Strona 3 z 25

Re: Lusia staruszka - leczenie (adopcja wstrzymana)

: 10 sty 2018, 12:48
autor: porcella
Poranne ważenie - 438g. :D
No i nauczyła się ciągnąć strzykawkę, więc jest jakaś nadzieja, że podskoczy z wagą na tyle, żeby zwalczyć infekcję, co z kolei pozwoli na korektę zębów... ufff :tired:

Ona jak tak sobie drypcze, to bym jej założyła kapelusik, dala parasoleczkę do podpierania i taka babunia tupcząca na spacerku drobnym szybkim kroczkiem :-)

Re: Lusia staruszka - leczenie (adopcja wstrzymana)

: 10 sty 2018, 13:14
autor: joanna ch
O jak ładnie!

Re: Lusia staruszka - leczenie (adopcja wstrzymana)

: 10 sty 2018, 13:24
autor: martuś
Ona na prawdę ma 7 lat! :o Rewelacyjnie spaceruje!
Dużo zdrówka dla babuni :buzki:

Re: Lusia staruszka - leczenie (adopcja wstrzymana)

: 11 sty 2018, 23:40
autor: porcella
stabilne 430g

Taki sposób używania norki ma Lusia:

Obrazek

;-)

Re: Lusia staruszka - leczenie (adopcja wstrzymana)

: 13 sty 2018, 13:04
autor: porcella
Juppiii! 450g dzisiaj rano przed śniadaniem! :jupi:

Dokarmiam dwa razy dziennie - jak dam radę, to trzy.
Za każdym posiłkiem Lusia zjada 15-20 ml. papki, więc niezły jest to rezultat.
Niechętnie skubie zielone i bardzo wybiórczo, znika sporo granulatu, płatków owsianych, trochę siana. Podsypałam trovetu, zobaczymy, on twardy, byłoby dobrze, gdyby polubiła.
W każdym razie - przybywa na wadze systematycznie i to jest najważniejsze.

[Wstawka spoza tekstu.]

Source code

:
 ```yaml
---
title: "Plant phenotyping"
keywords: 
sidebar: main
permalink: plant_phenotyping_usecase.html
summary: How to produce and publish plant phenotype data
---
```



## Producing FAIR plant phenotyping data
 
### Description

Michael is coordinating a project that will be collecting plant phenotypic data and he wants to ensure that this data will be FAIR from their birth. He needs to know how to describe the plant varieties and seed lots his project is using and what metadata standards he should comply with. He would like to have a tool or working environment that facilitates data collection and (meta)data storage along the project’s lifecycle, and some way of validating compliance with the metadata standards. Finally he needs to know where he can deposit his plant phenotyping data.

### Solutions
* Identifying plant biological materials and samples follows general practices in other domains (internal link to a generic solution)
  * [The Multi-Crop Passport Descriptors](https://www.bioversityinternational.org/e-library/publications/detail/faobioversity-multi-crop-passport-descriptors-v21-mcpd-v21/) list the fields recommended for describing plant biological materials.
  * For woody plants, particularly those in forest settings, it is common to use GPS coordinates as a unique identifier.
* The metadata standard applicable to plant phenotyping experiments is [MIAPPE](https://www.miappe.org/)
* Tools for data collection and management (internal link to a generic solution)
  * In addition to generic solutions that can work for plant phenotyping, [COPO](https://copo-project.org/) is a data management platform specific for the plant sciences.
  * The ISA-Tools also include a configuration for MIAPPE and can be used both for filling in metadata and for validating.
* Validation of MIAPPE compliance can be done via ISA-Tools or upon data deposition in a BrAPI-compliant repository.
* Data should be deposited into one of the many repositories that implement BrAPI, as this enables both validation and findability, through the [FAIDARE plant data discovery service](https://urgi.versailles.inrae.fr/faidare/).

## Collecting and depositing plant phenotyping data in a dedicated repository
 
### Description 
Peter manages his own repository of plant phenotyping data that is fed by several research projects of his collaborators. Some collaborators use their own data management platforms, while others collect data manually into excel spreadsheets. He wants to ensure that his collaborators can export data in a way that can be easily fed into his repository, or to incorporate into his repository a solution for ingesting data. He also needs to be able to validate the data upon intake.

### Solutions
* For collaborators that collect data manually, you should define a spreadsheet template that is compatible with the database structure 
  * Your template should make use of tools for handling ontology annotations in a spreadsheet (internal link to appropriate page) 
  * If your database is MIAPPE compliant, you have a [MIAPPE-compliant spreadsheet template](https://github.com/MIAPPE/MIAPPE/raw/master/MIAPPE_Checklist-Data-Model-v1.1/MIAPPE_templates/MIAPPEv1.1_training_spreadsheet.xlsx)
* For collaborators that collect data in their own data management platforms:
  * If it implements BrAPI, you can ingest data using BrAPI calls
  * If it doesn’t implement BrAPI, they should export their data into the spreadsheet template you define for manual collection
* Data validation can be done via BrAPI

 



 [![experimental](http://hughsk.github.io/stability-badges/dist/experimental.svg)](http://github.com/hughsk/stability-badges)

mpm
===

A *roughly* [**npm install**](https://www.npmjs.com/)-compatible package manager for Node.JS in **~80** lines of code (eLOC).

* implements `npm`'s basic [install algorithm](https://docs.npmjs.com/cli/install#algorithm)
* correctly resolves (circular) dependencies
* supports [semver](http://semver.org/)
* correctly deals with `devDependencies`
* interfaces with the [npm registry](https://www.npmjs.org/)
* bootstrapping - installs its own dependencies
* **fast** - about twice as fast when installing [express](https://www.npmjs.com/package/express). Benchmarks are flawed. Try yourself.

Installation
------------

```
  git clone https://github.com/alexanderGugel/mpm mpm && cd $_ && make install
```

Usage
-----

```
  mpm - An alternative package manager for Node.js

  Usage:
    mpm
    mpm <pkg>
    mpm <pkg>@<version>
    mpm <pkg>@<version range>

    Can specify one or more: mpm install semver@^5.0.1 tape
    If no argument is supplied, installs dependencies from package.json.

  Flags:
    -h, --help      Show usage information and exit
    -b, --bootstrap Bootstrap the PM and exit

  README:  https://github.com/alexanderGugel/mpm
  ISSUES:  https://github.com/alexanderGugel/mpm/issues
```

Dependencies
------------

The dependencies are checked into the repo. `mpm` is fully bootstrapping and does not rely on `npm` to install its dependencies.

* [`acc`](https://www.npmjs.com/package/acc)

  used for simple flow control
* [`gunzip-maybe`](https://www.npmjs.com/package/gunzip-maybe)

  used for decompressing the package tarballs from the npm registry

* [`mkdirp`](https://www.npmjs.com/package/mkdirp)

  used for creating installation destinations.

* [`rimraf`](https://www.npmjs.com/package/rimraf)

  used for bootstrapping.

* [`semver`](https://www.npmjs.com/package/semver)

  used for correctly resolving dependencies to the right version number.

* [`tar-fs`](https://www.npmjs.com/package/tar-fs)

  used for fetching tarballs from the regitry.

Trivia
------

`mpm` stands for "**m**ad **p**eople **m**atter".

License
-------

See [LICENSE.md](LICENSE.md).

Te 80g to już jest różnica na tyle znaczna, że nie czuć pod skórą każdego kręgu osobno, tylko kręgosłup w ogólności...
Jest czyściochą, nie sika w posłanie, za to odkryła, do czego służy norka i wysypia się na oba boki w środku, potem wyłazi, przeciąąąąga się i patrzy, co by tu poskubać.
Oczywiście codziennie spacer, tak ze trzy razy przez całe mieszkanie, żeby kondycję utrzymać. :102:
Fajna świnia. :like:

Re: Lusia wędrowniczka - leczenie (adopcja wstrzymana)

: 13 sty 2018, 14:31
autor: Anulka1602
Trzymamy mocno :fingerscrossed: :fingerscrossed: :fingerscrossed: za zdrówko i dużo dodatkowych dkg :buzki: :buzki:

Re: Lusia wędrowniczka - leczenie (adopcja wstrzymana)

: 13 sty 2018, 22:19
autor: joanna ch
No pięknie :102:

Re: Lusia wędrowniczka - leczenie (adopcja wstrzymana)

: 13 sty 2018, 22:31
autor: zwierzur
Cacuszko! :love: :buzki:

Re: Lusia wędrowniczka - leczenie (adopcja wstrzymana)

: 14 sty 2018, 10:27
autor: porcella
Dzisiaj jakoś się Starsza Pani gorzej czuje: ani biegać, ani jeść, po 10 ml powiedziała, że ma absolutnie dosyć papki. Niby zaraz potem poszła chrupać granulat, ale, jakaś taka przyroda mniej ożywiona a i boby mysie. Chyba się na wtorek spróbuję zapisać na wizytę, bo nie wydaje mi się, żeby bez korekty zębów udało się wiele zdziałać.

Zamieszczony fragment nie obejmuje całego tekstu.